#### EXERCISE REQUIREMENTS:
All lines holding the word "queremos" should be located in the records and copied.

[RECORDS FOR PROCESSING]

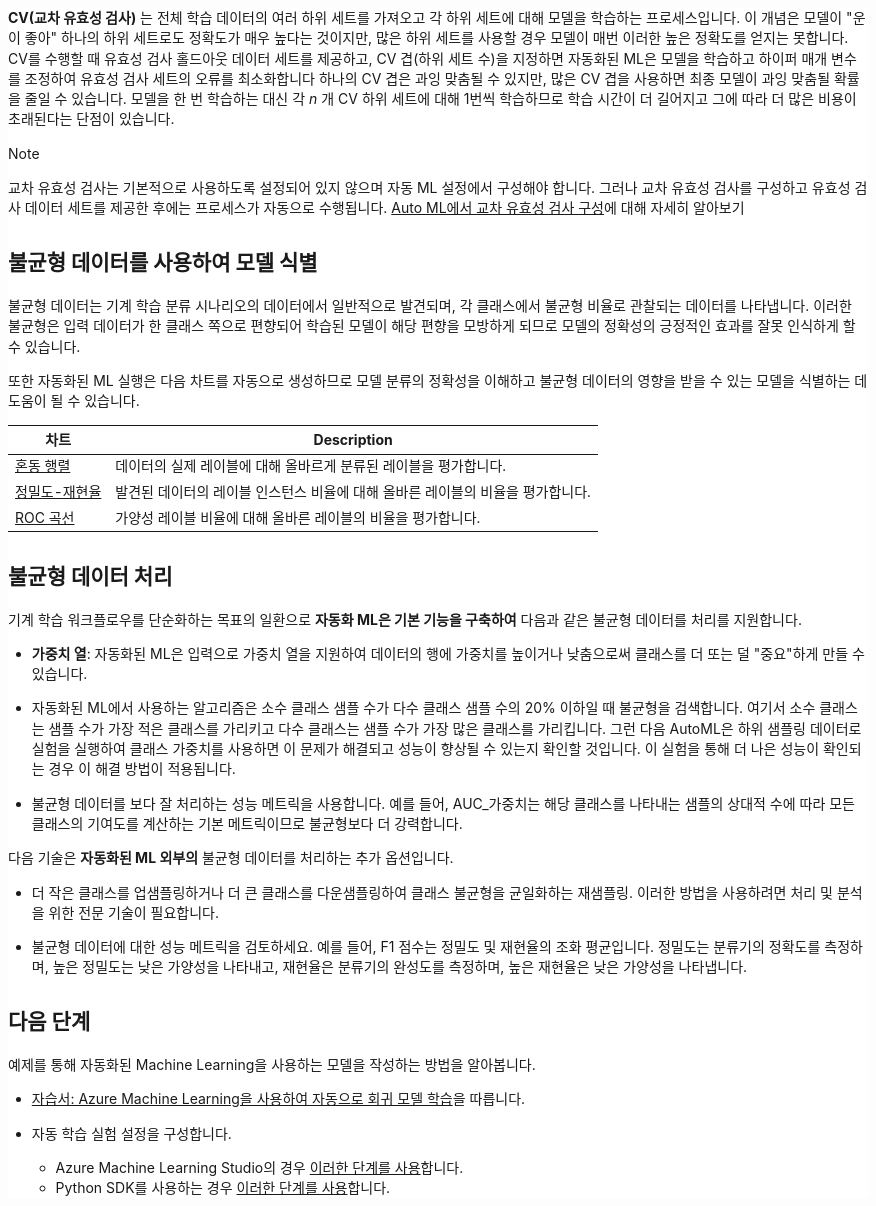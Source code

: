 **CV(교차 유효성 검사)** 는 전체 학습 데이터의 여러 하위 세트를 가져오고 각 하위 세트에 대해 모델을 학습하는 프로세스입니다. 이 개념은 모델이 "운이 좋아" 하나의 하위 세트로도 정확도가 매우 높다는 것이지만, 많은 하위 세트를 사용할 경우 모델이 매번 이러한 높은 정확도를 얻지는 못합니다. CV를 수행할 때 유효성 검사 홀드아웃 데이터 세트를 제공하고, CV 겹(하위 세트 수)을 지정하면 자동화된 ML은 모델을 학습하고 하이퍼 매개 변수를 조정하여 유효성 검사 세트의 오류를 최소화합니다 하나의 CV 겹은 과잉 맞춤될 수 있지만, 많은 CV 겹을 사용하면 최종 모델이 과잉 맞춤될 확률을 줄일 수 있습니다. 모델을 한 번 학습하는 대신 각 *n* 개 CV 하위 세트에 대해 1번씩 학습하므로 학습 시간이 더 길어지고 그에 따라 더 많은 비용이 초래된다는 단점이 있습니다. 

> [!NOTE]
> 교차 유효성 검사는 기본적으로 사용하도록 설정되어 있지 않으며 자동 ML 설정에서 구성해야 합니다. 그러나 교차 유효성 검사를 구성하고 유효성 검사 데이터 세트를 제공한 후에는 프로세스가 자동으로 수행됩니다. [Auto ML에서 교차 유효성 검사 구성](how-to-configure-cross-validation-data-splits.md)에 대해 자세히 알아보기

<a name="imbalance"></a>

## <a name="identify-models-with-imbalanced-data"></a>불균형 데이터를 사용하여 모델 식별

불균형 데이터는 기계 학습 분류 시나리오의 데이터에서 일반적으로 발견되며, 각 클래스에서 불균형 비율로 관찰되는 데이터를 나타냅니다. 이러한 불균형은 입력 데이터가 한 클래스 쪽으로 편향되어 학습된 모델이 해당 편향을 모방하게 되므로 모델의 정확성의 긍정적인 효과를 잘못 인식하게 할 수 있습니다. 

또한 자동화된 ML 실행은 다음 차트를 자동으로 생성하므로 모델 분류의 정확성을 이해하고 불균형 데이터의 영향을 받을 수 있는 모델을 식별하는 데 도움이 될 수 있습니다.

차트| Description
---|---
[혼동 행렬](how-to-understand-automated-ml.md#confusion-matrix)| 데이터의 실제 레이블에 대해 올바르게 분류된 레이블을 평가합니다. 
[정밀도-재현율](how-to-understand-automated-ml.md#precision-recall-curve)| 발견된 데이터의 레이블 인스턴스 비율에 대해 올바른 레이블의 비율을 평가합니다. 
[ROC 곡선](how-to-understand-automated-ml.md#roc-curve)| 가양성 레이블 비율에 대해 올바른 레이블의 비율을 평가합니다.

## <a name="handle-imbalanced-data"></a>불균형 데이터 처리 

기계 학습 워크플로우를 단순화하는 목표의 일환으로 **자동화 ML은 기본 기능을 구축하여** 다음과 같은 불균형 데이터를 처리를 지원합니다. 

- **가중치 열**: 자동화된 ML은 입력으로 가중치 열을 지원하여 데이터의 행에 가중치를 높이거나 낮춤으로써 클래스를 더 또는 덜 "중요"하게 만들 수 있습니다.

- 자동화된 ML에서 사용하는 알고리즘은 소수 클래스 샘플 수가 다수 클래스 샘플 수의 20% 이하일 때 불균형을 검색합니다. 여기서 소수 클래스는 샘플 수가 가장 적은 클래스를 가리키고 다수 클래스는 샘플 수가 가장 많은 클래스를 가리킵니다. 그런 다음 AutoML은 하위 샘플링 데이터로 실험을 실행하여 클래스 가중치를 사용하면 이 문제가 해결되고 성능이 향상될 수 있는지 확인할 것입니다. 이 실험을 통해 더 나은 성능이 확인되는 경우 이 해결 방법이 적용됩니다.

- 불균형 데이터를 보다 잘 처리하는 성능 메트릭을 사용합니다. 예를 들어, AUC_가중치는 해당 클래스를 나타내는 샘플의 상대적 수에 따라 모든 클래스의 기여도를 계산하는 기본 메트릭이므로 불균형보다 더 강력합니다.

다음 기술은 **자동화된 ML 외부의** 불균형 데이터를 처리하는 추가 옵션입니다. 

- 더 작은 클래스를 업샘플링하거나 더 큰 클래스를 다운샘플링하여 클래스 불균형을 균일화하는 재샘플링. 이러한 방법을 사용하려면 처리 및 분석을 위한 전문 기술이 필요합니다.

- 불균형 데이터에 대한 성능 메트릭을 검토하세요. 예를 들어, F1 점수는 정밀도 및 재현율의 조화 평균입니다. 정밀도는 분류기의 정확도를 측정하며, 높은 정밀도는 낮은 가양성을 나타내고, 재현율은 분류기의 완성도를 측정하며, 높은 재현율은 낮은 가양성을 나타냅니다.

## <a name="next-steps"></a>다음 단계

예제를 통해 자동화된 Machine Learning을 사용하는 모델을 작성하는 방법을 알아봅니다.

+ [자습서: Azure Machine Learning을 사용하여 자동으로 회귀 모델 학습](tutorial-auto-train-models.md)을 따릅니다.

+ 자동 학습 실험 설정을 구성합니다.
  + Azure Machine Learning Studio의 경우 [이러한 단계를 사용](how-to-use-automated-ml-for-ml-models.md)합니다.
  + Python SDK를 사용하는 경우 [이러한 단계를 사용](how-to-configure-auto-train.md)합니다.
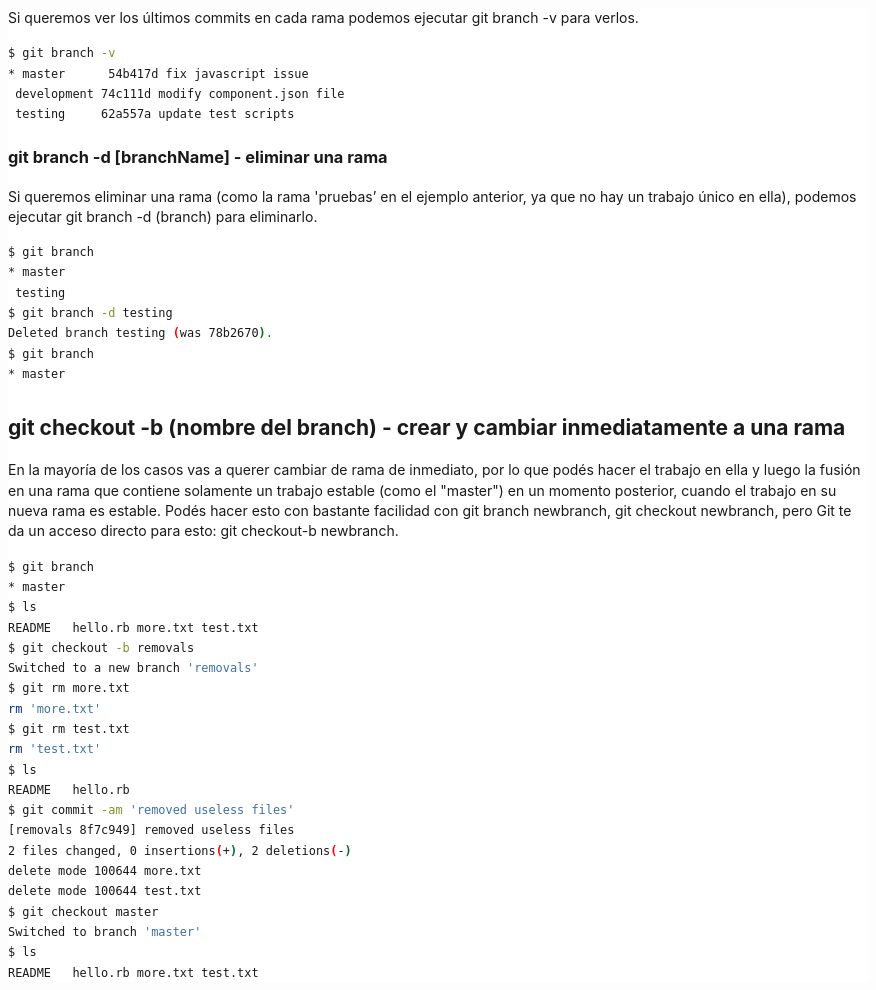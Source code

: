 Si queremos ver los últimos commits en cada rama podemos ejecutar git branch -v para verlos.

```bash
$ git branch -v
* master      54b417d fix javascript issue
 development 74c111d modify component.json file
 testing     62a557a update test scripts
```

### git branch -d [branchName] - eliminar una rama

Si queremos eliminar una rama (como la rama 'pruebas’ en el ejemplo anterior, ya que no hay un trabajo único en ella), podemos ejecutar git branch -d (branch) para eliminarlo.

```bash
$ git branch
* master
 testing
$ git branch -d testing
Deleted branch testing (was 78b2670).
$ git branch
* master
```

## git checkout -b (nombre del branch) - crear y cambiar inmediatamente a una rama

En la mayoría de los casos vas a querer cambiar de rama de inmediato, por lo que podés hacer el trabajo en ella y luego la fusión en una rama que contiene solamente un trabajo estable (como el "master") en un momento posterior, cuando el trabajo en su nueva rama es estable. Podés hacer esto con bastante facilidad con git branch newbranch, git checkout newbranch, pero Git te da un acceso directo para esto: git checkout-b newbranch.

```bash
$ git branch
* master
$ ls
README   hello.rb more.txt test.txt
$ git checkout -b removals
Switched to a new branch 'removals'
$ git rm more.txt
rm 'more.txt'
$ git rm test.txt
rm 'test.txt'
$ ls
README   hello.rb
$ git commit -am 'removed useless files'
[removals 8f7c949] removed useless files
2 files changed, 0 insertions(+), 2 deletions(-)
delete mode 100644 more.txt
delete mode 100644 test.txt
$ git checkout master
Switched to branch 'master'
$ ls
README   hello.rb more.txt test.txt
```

[/RECORDS FOR PROCESSING]

#### ANSWER TO THE PROBLEM:
: Si queremos ver los últimos commits en cada rama podemos ejecutar git branch -v para verlos.
Si queremos eliminar una rama (como la rama 'pruebas’ en el ejemplo anterior, ya que no hay un trabajo único en ella), podemos ejecutar git branch -d (branch) para eliminarlo.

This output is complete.